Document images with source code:
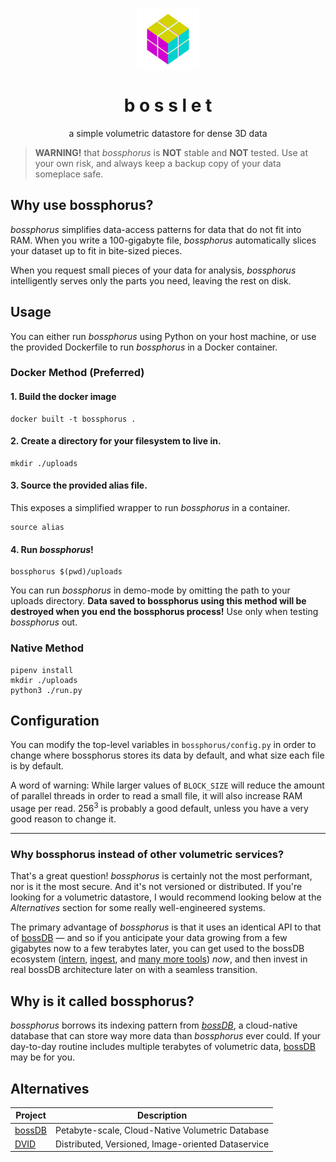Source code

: <p align="center">
 <img align="center" alt="bossphorus" src="./logo.png" width="100" />
 <h1 align="center" fontsize="2em">b o s s l e t</h1>
</p>
<p align="center">a simple volumetric datastore for dense 3D data</p>

> **WARNING!** that *bossphorus* is **NOT** stable and **NOT** tested. Use at your own risk, and always keep a backup copy of your data someplace safe.

## Why use bossphorus?

*bossphorus* simplifies data-access patterns for data that do not fit into RAM. When you write a 100-gigabyte file, *bossphorus* automatically slices your dataset up to fit in bite-sized pieces.

When you request small pieces of your data for analysis, *bossphorus* intelligently serves only the parts you need, leaving the rest on disk.

## Usage

You can either run *bossphorus* using Python on your host machine, or use the provided Dockerfile to run *bossphorus* in a Docker container.

### Docker Method (Preferred)

#### 1. Build the docker image

```shell
docker built -t bossphorus .
```

#### 2. Create a directory for your filesystem to live in.

```shell
mkdir ./uploads
```

#### 3. Source the provided alias file.

This exposes a simplified wrapper to run *bossphorus* in a container.

```shell
source alias
```

#### 4. Run *bossphorus*!

```shell
bossphorus $(pwd)/uploads
```

You can run *bossphorus* in demo-mode by omitting the path to your uploads directory. **Data saved to bossphorus using this method will be destroyed when you end the bossphorus process!** Use only when testing *bossphorus* out.

### Native Method

```shell
pipenv install
mkdir ./uploads
python3 ./run.py
```

## Configuration

You can modify the top-level variables in `bossphorus/config.py` in order to change where bossphorus stores its data by default, and what size each file is by default.

A word of warning: While larger values of `BLOCK_SIZE` will reduce the amount of parallel threads in order to read a small file, it will also increase RAM usage per read. 256<sup>3</sup> is probably a good default, unless you have a very good reason to change it.

---

### Why bossphorus instead of other volumetric services?

That's a great question! *bossphorus* is certainly not the most performant, nor is it the most secure. And it's not versioned or distributed. If you're looking for a volumetric datastore, I would recommend looking below at the _Alternatives_ section for some really well-engineered systems.

The primary advantage of *bossphorus* is that it uses an identical API to that of [bossDB](https://bossdb.org) — and so if you anticipate your data growing from a few gigabytes now to a few terabytes later, you can get used to the bossDB ecosystem ([intern](https://https://github.com/jhuapl-boss/intern), [ingest](https://github.com/jhuapl-boss/ingest-client), and [many more tools](https://github.com/aplbrain/)) _now_, and then invest in real bossDB architecture later on with a seamless transition.

## Why is it called bossphorus?

*bossphorus* borrows its indexing pattern from _[bossDB](https://bossdb.org)_, a cloud-native database that can store way more data than *bossphorus* ever could. If your day-to-day routine includes multiple terabytes of volumetric data, [bossDB](https://bossdb.org) may be for you.

## Alternatives

| Project | Description |
|---------|-------------|
| [bossDB](https://bossdb.org) | Petabyte-scale, Cloud-Native Volumetric Database |
| [DVID](https://github.com/janelia-flyem/dvid) | Distributed, Versioned, Image-oriented Dataservice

Directions:
Throughout the data above, count the lines where the word "will" occurs, and report that figure alone.

Your solution:
2